SUPPLIED MATERIAL:
"""
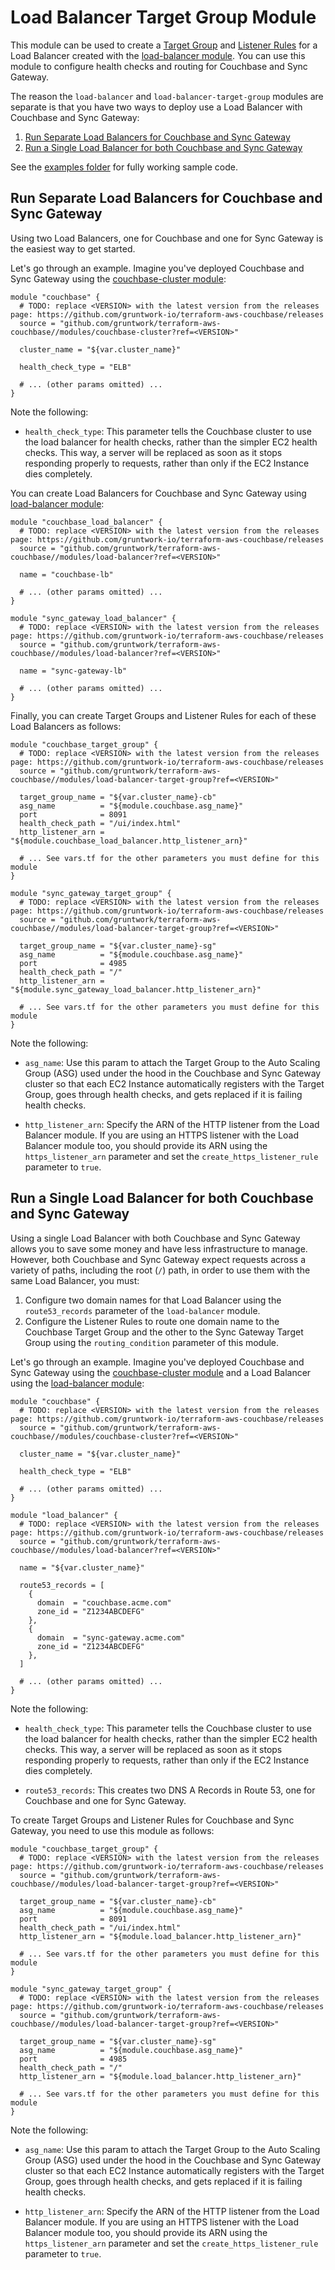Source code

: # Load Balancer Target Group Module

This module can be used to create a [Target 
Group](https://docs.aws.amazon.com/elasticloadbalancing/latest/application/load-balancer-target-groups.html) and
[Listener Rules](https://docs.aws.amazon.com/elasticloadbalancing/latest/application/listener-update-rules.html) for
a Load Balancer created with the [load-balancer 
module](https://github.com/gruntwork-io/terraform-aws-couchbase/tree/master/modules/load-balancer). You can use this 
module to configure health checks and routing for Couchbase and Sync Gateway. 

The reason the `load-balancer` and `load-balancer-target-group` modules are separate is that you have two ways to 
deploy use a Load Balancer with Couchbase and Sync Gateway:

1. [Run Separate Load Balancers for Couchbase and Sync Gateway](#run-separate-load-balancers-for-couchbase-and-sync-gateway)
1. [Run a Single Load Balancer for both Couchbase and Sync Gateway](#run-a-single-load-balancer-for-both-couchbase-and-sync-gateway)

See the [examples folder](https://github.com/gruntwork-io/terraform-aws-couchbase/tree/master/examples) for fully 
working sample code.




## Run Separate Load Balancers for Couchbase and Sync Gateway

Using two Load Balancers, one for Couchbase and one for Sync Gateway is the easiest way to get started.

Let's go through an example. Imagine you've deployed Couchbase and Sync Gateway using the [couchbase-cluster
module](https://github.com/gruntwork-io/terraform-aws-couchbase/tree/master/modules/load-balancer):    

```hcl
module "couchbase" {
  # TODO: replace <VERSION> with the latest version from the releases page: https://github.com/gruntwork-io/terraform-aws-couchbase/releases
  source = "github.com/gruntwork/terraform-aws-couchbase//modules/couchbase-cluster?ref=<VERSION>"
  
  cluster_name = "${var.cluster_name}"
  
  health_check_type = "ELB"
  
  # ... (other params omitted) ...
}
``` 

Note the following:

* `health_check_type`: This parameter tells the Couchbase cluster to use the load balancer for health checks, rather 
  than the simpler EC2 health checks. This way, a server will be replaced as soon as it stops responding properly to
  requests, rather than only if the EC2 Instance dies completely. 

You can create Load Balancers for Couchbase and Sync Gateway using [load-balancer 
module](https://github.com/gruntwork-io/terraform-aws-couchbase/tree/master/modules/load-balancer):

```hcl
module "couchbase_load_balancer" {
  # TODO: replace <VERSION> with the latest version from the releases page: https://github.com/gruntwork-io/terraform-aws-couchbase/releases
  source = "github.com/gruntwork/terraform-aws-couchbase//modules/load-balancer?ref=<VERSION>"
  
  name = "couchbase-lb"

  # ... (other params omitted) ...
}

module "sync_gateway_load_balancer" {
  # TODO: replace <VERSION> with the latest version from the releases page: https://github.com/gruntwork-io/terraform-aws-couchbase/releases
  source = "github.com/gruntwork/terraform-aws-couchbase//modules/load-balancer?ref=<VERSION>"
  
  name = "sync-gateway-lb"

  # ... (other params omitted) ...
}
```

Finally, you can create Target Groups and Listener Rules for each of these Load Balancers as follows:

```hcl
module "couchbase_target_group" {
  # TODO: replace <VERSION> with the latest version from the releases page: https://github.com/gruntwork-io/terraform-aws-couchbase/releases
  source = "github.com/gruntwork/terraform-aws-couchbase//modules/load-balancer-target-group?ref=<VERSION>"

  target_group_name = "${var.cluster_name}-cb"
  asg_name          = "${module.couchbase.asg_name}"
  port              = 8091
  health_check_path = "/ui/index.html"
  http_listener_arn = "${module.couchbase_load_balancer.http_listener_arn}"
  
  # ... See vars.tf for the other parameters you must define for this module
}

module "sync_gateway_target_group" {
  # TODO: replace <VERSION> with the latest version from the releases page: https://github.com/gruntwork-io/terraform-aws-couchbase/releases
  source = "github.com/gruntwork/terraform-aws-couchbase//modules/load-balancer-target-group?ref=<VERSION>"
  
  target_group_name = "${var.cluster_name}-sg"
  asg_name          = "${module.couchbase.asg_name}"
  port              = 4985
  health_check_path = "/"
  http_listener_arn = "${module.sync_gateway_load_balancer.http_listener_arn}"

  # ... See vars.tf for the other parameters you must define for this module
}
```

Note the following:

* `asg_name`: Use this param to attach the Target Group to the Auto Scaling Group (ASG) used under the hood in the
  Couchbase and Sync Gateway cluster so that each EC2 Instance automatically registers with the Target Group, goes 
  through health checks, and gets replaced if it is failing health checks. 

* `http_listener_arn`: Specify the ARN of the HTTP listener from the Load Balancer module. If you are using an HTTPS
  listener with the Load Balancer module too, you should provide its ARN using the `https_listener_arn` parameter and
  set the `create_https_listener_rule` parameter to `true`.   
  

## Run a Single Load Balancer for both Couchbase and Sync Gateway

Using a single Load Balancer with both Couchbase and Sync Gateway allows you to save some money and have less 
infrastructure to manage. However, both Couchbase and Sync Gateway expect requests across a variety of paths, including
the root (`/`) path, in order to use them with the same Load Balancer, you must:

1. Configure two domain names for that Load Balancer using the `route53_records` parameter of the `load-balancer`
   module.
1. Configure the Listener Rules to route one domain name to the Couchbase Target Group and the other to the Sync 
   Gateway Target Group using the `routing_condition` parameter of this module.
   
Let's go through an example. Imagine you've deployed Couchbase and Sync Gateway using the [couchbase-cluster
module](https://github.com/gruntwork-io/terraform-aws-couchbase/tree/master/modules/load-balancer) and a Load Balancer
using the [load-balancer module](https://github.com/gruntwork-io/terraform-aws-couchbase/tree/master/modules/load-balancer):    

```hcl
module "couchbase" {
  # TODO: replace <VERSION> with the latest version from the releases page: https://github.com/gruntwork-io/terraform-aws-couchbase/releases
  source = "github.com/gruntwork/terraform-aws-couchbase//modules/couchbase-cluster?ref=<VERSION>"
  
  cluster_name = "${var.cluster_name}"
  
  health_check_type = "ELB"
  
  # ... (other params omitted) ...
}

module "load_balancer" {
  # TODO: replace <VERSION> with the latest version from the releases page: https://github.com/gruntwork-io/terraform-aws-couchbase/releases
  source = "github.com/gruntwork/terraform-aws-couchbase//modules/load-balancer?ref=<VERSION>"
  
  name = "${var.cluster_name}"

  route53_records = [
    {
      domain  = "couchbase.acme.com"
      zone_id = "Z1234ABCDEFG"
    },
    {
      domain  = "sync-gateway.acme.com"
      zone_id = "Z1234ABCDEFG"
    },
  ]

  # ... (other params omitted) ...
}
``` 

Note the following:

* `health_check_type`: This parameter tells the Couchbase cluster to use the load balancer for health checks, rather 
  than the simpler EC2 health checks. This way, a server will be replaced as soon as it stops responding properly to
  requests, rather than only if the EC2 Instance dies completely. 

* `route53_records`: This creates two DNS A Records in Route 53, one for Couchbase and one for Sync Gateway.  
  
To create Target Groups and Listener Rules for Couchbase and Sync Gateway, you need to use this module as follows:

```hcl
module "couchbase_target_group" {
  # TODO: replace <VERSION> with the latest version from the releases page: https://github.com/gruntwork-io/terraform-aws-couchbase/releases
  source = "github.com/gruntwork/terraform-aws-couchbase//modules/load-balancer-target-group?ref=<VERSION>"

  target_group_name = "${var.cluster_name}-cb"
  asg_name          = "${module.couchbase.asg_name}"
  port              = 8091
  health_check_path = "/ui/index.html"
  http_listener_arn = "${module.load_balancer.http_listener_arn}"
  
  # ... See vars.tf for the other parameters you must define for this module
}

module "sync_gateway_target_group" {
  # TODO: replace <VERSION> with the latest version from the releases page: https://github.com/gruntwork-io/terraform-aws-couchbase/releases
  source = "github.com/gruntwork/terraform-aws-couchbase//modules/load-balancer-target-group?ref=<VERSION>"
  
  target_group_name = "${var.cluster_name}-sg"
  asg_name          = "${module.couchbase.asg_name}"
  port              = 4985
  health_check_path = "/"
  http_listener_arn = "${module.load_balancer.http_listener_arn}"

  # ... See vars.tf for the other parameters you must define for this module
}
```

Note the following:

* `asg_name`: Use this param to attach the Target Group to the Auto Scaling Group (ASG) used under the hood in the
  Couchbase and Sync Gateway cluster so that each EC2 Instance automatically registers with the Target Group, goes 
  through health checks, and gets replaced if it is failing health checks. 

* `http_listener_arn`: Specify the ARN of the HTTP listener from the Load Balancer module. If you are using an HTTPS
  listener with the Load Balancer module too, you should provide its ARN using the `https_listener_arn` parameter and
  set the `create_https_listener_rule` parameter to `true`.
"""
WHAT YOU SHOULD DO: From the entries above, extract every line where the word "that" appears.

ANSWER FOR THIS EXERCISE:
The reason the `load-balancer` and `load-balancer-target-group` modules are separate is that you have two ways to 
  Couchbase and Sync Gateway cluster so that each EC2 Instance automatically registers with the Target Group, goes 
1. Configure two domain names for that Load Balancer using the `route53_records` parameter of the `load-balancer`
  Couchbase and Sync Gateway cluster so that each EC2 Instance automatically registers with the Target Group, goes 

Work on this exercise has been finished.